Well, things are changing and at an incredible pace! Africa is finally getting broadband access to the Internet. This year alone, three major broadband ocean cables have been connected (EASSy, Glo1 and Main One Cable).

These projects are expected to increase Internet access in the region while significantly reducing the cost. Analysts project that the new cables will help reduce broadband prices by up to 90% over time. The effects are already being felt in Ghana where the monthly cost of the access it buys from larger telecommunications carriers drop more than a quarter to $1,625 per megabit per second, from $2,250, in recent months. And a new wave of investment is coming that will vastly raise the bandwidth available in West Africa by mid-2012. The carriers, fearing they could lose customers, have started cutting prices ahead of the new cables landing in the country.

In 2008, 32 million sub-Saharan Africans, or 3 percent, had Internet access in 2008. But that number was growing at almost twice the world average rate. Internet growth in Africa has been phenomenal and has not shown any signs of being diminished by the worldwide slump in the economy. As of June 2010, penetration of Internet in all Africa reached 10.9%, representing a 2,357.3% use growth for the 2000-2010 period!

What is the meaning of all this?

First this will reduce the cost of doing business both in Africa and between Africa and other international parties. It opens the door for the big opportunity of Internet services to be delivered to or from Africa. Here is a good study on the Global Opportunity in IT-based Services from the World Bank.

Second the increasing numbers of broadband cables will bring more capacity, allowing for more sophisticated media based Internet services. An example is Pixel Corps, a US-based digital media firm and a specialist in computer graphics and video production. Pixel Corps has entered into a partnership with the government of Rwanda to start one of the best media production academies in the region. The goal is to train hundreds of African artisans capable of state-of-the-art media development to produce content for their community as well as content for the rest of the world.

Third, increasing number of cables will also deliver more reliability to communications in Africa. Undersea cables are prone to being damaged by fishermen and earthquakes and take weeks to repair. When SAT-3 broke last summer, it took several countries completely offline for a while, and Nigeria lost 70 percent of its international capacity. Here is a good cable map for Africa (and the world) providing technical information about bandwidth, availability and landing points.

Fourth, Internet will provide better access for Africa to the global market.

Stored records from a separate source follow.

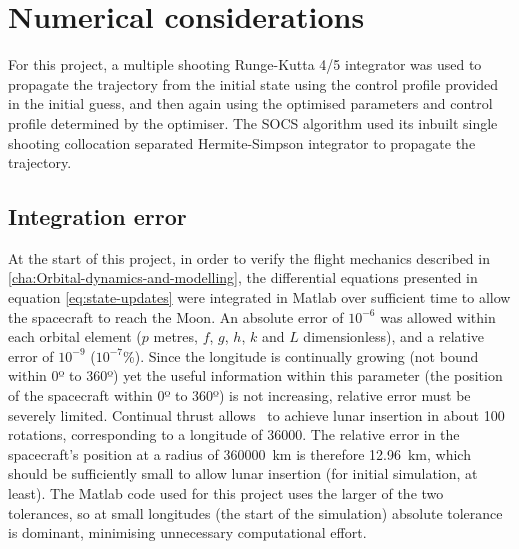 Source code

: 
\section{Numerical considerations} \label{sec:Numerical-considerations}


For this project, a multiple shooting Runge-Kutta 4/5 integrator was used to propagate the trajectory from the initial state using the control profile provided in the initial guess, and then again using the optimised parameters and control profile determined by the optimiser. The SOCS algorithm used its inbuilt single shooting collocation separated Hermite-Simpson integrator \parencite{Betts2010} to propagate the trajectory.


\subsection{Integration error} \label{sub:Integration-error}

At the start of this project, in order to verify the flight mechanics described in \autoref{cha:Orbital-dynamics-and-modelling}, the differential equations presented in equation \eqref{eq:state-updates} were integrated in Matlab over sufficient time to allow the spacecraft to reach the Moon. An absolute error of $10^{-6}$ was allowed within each orbital element ($p$ metres, $f$, $g$, $h$, $k$ and $L$ dimensionless), and a relative error of $10^{-9}$ ($10^{-7}$\%). Since the longitude is continually growing (not bound within 0º to 360º) yet the useful information within this parameter (the position of the spacecraft within 0º to 360º) is not increasing, relative error must be severely limited. Continual thrust allows \BW\ to achieve lunar insertion in about 100 rotations, corresponding to a longitude of 36000\degrees. The relative error in the spacecraft's position at a radius of 360000~km is therefore 12.96~km, which should be sufficiently small to allow lunar insertion (for initial simulation, at least). The Matlab code used for this project uses the larger of the two tolerances, so at small longitudes (the start of the simulation) absolute tolerance is dominant, minimising unnecessary computational effort.

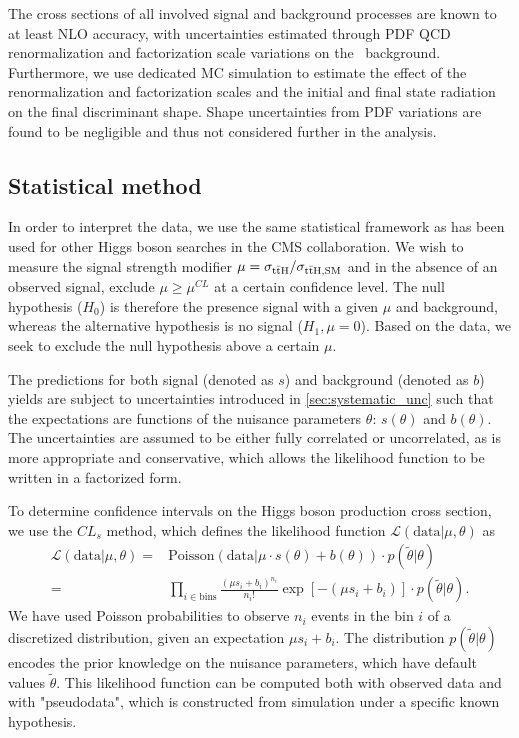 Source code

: The cross sections of all involved signal and background processes are known to at least NLO accuracy, with uncertainties estimated through PDF QCD renormalization and factorization scale variations on the \ttbar~background. Furthermore, we use dedicated MC simulation to estimate the effect of the renormalization and factorization scales and the initial and final state radiation on the final discriminant shape. Shape uncertainties from PDF variations are found to be negligible and thus not considered further in the analysis.

\subsection{Statistical method}
\label{sec:statistical_method}
In order to interpret the data, we use the same statistical framework as has been used for other Higgs boson searches in the CMS collaboration. We wish to measure the signal strength modifier $\mu = \sigma_{\mathrm{t} \bar{\mathrm{t}} \mathrm{H}}/\sigma_{\mathrm{t} \bar{\mathrm{t}} \mathrm{H},\mathrm{SM}}$ and in the absence of an observed signal, exclude $\mu \ge \mu^{CL}$ at a certain confidence level. The null hypothesis ($H_0$) is therefore the presence signal with a given $\mu$ and background, whereas the alternative hypothesis is no signal ($H_1, \mu = 0 $). Based on the data, we seek to exclude the null hypothesis above a certain $\mu$.

The predictions for both signal (denoted as $s$) and background (denoted as $b$) yields are subject to uncertainties introduced in \cref{sec:systematic_unc} such that the expectations are functions of the nuisance parameters $\theta$: $s(\theta)$ and $b(\theta)$. The uncertainties are assumed to be either fully correlated or uncorrelated, as is more appropriate and conservative, which allows the likelihood function to be written in a factorized form.

To determine confidence intervals on the Higgs boson production cross section, we use the $CL_s$ method, which defines the likelihood function $\mathcal{L}(\mathrm{data} | \mu, \theta)$ as
\begin{align}
\label{eq:likelihood}
\mathcal{L}(\mathrm{data} | \mu, \theta) =&  \mathrm{Poisson}(\mathrm{data} | \mu \cdot s(\theta) + b(\theta)) \cdot p(\tilde{\theta} | \theta)\\
=& \prod_{i\in \mathrm{bins}} \frac{(\mu s_i + b_i)^{n_i}}{n_i!} \exp{[-(\mu s_i + b_i)]} \cdot p(\tilde{\theta} | \theta).
\end{align}
We have used Poisson probabilities to observe $n_i$ events in the bin $i$ of a discretized distribution, given an expectation $\mu s_i + b_i$. The distribution $p(\tilde{\theta} | \theta)$ encodes the prior knowledge on the nuisance parameters, which have default values $\tilde{\theta}$. This likelihood function can be computed both with observed data and with "pseudodata", which is constructed from simulation under a specific known hypothesis.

It can help “unlock” landlocked countries and help them come out of poverty. In his book “The Bottom Billion”, Paul Collier identifies “landlocked with bad neighbors” as one of the main reasons for poverty. Thirty eight percent of the people living in the bottom-billion societies are living in landlocked countries. While Internet cables are mainly connecting coastal countries, those cables will also connect land-locked countries in East and Southern Africa. This should provide a unique opportunity for those countries to “unlock” themselves and get access to the global market.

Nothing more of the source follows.